Beyond calendar month associations, we find complex relationships with temperature and humidity. Our finding of an adverse, independent association with humidity among older age groups calls for caution in generalizing calendar month “seasonality” across countries, unless climate variables are accounted for. Studies are needed in other countries and climate zones to verify our finding of temperature and humidity associations with DU exacerbation.
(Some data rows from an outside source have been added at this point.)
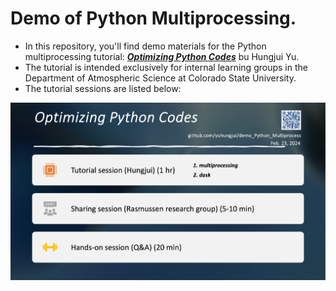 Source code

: # Demo of Python Multiprocessing.

- In this repository, you'll find demo materials for the Python multiprocessing tutorial: <ins>***Optimizing Python Codes***</ins> bu Hungjui Yu.
- The tutorial is intended exclusively for internal learning groups in the Department of Atmospheric Science at Colorado State University.
- The tutorial sessions are listed below:

![Tutorial sessions:](https://github.com/yuhungjui/demo_Python_Multiprocess/blob/main/20240223_python_tutorial.png)
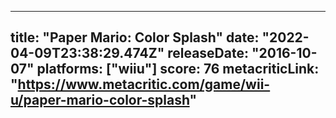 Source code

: 
---
title: "Paper Mario: Color Splash"
date: "2022-04-09T23:38:29.474Z"
releaseDate: "2016-10-07"
platforms: ["wiiu"]
score: 76
metacriticLink: "https://www.metacritic.com/game/wii-u/paper-mario-color-splash"
---
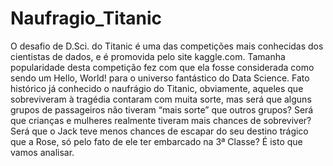 # Naufragio_Titanic
O desafio de D.Sci. do Titanic é uma das competições mais conhecidas dos cientistas de dados, e é promovida pelo site kaggle.com. Tamanha popularidade desta competição fez com que ela fosse considerada como sendo um Hello, World! para o universo fantástico do Data Science.
Fato histórico já conhecido o naufrágio do Titanic, obviamente, aqueles que sobreviveram à tragédia contaram com muita sorte, mas será que alguns grupos de passageiros não tiveram “mais sorte” que outros grupos? Será que crianças e mulheres realmente tiveram mais chances de sobreviver? Será que o Jack teve menos chances de escapar do seu destino trágico que a Rose, só pelo fato de ele ter embarcado na 3ª Classe? É isto que vamos analisar.
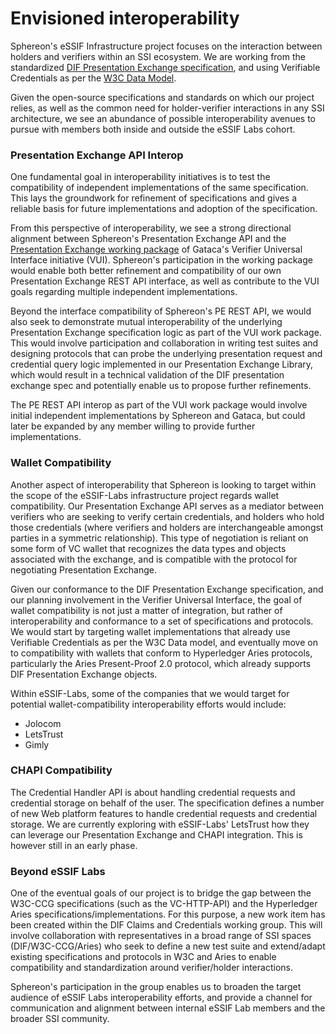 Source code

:Envisioned interoperability
===========================

Sphereon's eSSIF Infrastructure project focuses on the interaction between holders and verifiers within an SSI ecosystem. We are working from the standardized [DIF Presentation Exchange specification](https://identity.foundation/presentation-exchange/), and using Verifiable Credentials as per the [W3C Data Model](https://www.w3.org/TR/vc-data-model/).

Given the open-source specifications and standards on which our project relies, as well as the common need for holder-verifier interactions in any SSI architecture, we see an abundance of possible interoperability avenues to pursue with members both inside and outside the eSSIF Labs cohort.

### Presentation Exchange API Interop
One fundamental goal in interoperability initiatives is to test the compatibility of independent implementations of the same specification. This lays the groundwork for refinement of specifications and gives a reliable basis for future implementations and adoption of the specification.

From this perspective of interoperability, we see a strong directional alignment between Sphereon's Presentation Exchange API and the [Presentation Exchange working package](https://gitlab.grnet.gr/essif-lab/infrastructure_2/gataca/Verifier_Universal_Interface/-/tree/master/WP1-PresentationExchange) of Gataca's Verifier Universal Interface initiative (VUI). Sphereon's participation in the working package would enable both better refinement and compatibility of our own Presentation Exchange REST API interface, as well as contribute to the VUI goals regarding multiple independent implementations.

Beyond the interface compatibility of Sphereon's PE REST API, we would also seek to demonstrate mutual interoperability of the underlying Presentation Exchange specification logic as part of the VUI work package. This would involve participation and collaboration in writing test suites and designing protocols that can probe the underlying presentation request and credential query logic implemented in our Presentation Exchange Library, which would result in a technical validation of the DIF presentation exchange spec and potentially enable us to propose further refinements.

The PE REST API interop as part of the VUI work package would involve initial independent implementations by Sphereon and Gataca, but could later be expanded by any member willing to provide further implementations. 

### Wallet Compatibility

Another aspect of interoperability that Sphereon is looking to target within the scope of the eSSIF-Labs infrastructure project regards wallet compatibility. Our Presentation Exchange API serves as a mediator between verifiers who are seeking to verify certain credentials, and holders who hold those credentials (where verifiers and holders are interchangeable amongst parties in a symmetric relationship). This type of negotiation is reliant on some form of VC wallet that recognizes the data types and objects associated with the exchange, and is compatible with the protocol for negotiating Presentation Exchange.

Given our conformance to the DIF Presentation Exchange specification, and our planning involvement in the Verifier Universal Interface, the goal of wallet compatibility is not just a matter of integration, but rather of interoperability and conformance to a set of specifications and protocols. We would start by targeting wallet implementations that already use Verifiable Credentials as per the W3C Data model, and eventually move on to compatibility with wallets that conform to Hyperledger Aries protocols, particularly the Aries Present-Proof 2.0 protocol, which already supports DIF Presentation Exchange objects.

Within eSSIF-Labs, some of the companies that we would target for potential wallet-compatibility interoperability efforts would include:
* Jolocom
* LetsTrust
* Gimly

### CHAPI Compatibility

The Credential Handler API is about handling credential requests and credential storage on behalf of the user. The specification defines a number of new Web platform features to handle credential requests and credential storage. We are currently exploring with eSSIF-Labs' LetsTrust how they can leverage our Presentation Exchange and CHAPI integration. This is however still in an early phase.

### Beyond eSSIF Labs

One of the eventual goals of our project is to bridge the gap between the W3C-CCG specifications (such as the VC-HTTP-API) and the Hyperledger Aries specifications/implementations. For this purpose, a new work item has been created within the DIF Claims and Credentials working group. This will involve collaboration with representatives in a broad range of SSI spaces (DIF/W3C-CCG/Aries) who seek to define a new test suite and extend/adapt existing specifications and protocols in W3C and Aries to enable compatibility and standardization around verifier/holder interactions.

Sphereon's participation in the group enables us to broaden the target audience of eSSIF Labs interoperability efforts, and provide a channel for communication and alignment between internal eSSIF Lab members and the broader SSI community.

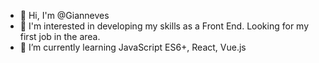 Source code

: - 👋 Hi, I'm @Gianneves
- 👀 I'm interested in developing my skills as a Front End. Looking for my first job in the area.
- 🌱 I’m currently learning JavaScript ES6+, React, Vue.js

<!---
Gianneves/Gianneves is a ✨ special ✨ repository because its `README.md` (this file) appears on your GitHub profile.
You can click the Preview link to take a look at your changes.
--->
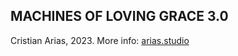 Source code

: ## MACHINES OF LOVING GRACE 3.0
Cristian Arias, 2023. More info: [arias.studio](https://arias.studio/molg)

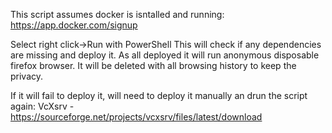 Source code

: This script assumes docker is isntalled and running: https://app.docker.com/signup

Select right click->Run with PowerShell
This will check if any dependencies are missing and deploy it.
As all deployed it will run anonymous disposable firefox browser.
It will be deleted with all browsing history to keep the privacy.

If it will fail to deploy it, will need to deploy it manually an drun the script again:
VcXsrv - https://sourceforge.net/projects/vcxsrv/files/latest/download

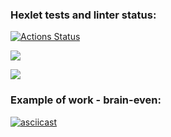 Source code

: ### Hexlet tests and linter status:
[![Actions Status](https://github.com/k-vetkina/frontend-project-lvl1/workflows/hexlet-check/badge.svg)](https://github.com/k-vetkina/frontend-project-lvl1/actions)

<a href="https://codeclimate.com/github/codeclimate/codeclimate/maintainability"><img src="https://api.codeclimate.com/v1/badges/a99a88d28ad37a79dbf6/maintainability" /></a>

<img src="https://github.com/k-vetkina/frontend-project-lvl1/workflows/lint-check/badge.svg"/>

### Example of work - brain-even:
[![asciicast](https://asciinema.org/a/14.png)](https://asciinema.org/a/KQSbBgd0p4Y87Iq3lG902UGd9) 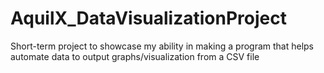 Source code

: # AquilX_DataVisualizationProject
Short-term project to showcase my ability in making a program that helps automate data to output graphs/visualization from a CSV file
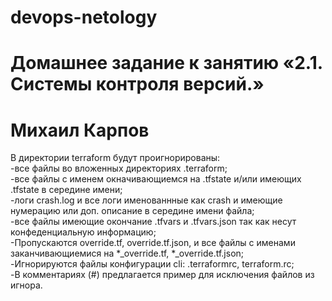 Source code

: # devops-netology

# Домашнее задание к занятию «2.1. Системы контроля версий.»
# Михаил Карпов

В директории terraform будут проигнорированы:  
-все файлы во вложенных директориях .terraform;  
-все файлы с именем окначивающиемся на .tfstate и/или имеющих .tfstate в середине имени;  
-логи crash.log и все логи именованнные как crash и имеющие нумерацию или доп. описание в середине имени файла;  
-все файлы имеющие окончание .tfvars и .tfvars.json так как несут конфеденциальную информацию;  
-Пропускаются override.tf, override.tf.json, и все файлы с именами заканчивающиемися на *_override.tf, *_override.tf.json;  
-Игнорируются файлы конфигурации cli: .terraformrc, terraform.rc;  
-В комментариях (#) предлагается пример для исключения файлов из игнора.
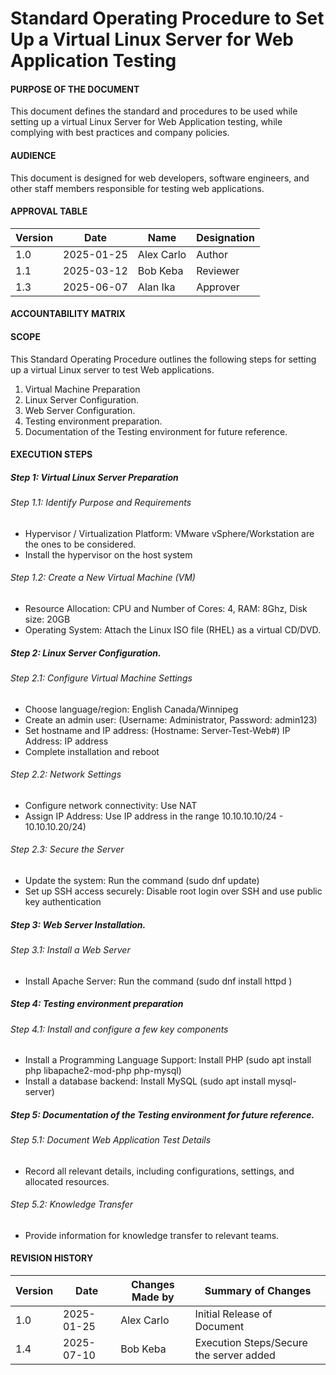 # Standard Operating Procedure to Set Up a Virtual Linux Server for Web Application Testing  


#### PURPOSE OF THE DOCUMENT
This document defines the standard and procedures to be used while setting up a virtual Linux Server for Web Application testing, while complying with best practices and company policies.

#### AUDIENCE
This document is designed for web developers, software engineers, and other staff members responsible for testing web applications.

#### APPROVAL TABLE
| Version      | Date         | Name         | Designation  |
|--------------|--------------|--------------|--------------|
| 1.0          | 2025-01-25   | Alex Carlo   | Author       |
| 1.1          | 2025-03-12   | Bob Keba     | Reviewer     |
| 1.3          | 2025-06-07   | Alan Ika     | Approver     |

#### ACCOUNTABILITY MATRIX



#### SCOPE
This Standard Operating Procedure outlines the following steps for setting up a virtual Linux server to test Web applications. 
1.	Virtual Machine Preparation
2.	Linux Server Configuration.
3.	Web Server Configuration.
4.	Testing environment preparation.
5.	Documentation of the Testing environment for future reference.

#### EXECUTION STEPS
##### Step 1: Virtual Linux Server Preparation
###### Step 1.1: Identify Purpose and Requirements
* Hypervisor / Virtualization Platform: VMware vSphere/Workstation are the ones to be considered.
* Install the hypervisor on the host system
###### Step 1.2: Create a New Virtual Machine (VM)
* Resource Allocation: CPU and Number of Cores: 4, RAM: 8Ghz, Disk size: 20GB
* Operating System: Attach the Linux ISO file (RHEL) as a virtual CD/DVD.
##### Step 2: Linux Server Configuration.
###### Step 2.1: Configure Virtual Machine Settings
* Choose language/region: English Canada/Winnipeg
* Create an admin user: (Username: Administrator, Password: admin123)
* Set hostname and IP address: (Hostname: Server-Test-Web#) IP Address: IP address 
* Complete installation and reboot
###### Step 2.2: Network Settings
* Configure network connectivity: Use NAT
* Assign IP Address: Use IP address in the range 10.10.10.10/24 - 10.10.10.20/24)
###### Step 2.3: Secure the Server
* Update the system: Run the command (sudo dnf update)
* Set up SSH access securely: Disable root login over SSH and use public key authentication
##### Step 3: Web Server Installation.
###### Step 3.1: Install a Web Server
* Install Apache Server: Run the command (sudo dnf install httpd )
##### Step 4: Testing environment preparation
###### Step 4.1: Install and configure a few key components
* Install a Programming Language Support: Install PHP (sudo apt install php libapache2-mod-php php-mysql)
* Install a database backend: Install MySQL (sudo apt install mysql-server)
##### Step 5: Documentation of the Testing environment for future reference.
###### Step 5.1: Document Web Application Test Details
* Record all relevant details, including configurations, settings, and allocated resources.
###### Step 5.2: Knowledge Transfer
* Provide information for knowledge transfer to relevant teams.

#### REVISION HISTORY
| Version      | Date         | Changes Made by | Summary of Changes                      |
|--------------|--------------|-----------------|-----------------------------------------|
| 1.0          | 2025-01-25   | Alex Carlo      | Initial Release of Document             |
| 1.4          | 2025-07-10   | Bob Keba        | Execution Steps/Secure the server added |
Winter DU peaks in a subtropical island with mild winters appear puzzling. However, authors in subtropical Israel also document a winter peak. This may reflect the role of melatonin circannual variations in DU patients, invoked by photoperiodicity changes with the seasons, documented by some authors,19 rather than the “stress” of harsh winters. In our models, for older age groups, season is represented by ambient temperature rather than sunshine hours. Our finding of a winter association may suggest the need for further biomedical research into chronobiological pathways that may be involved in ulcer–climate relationships.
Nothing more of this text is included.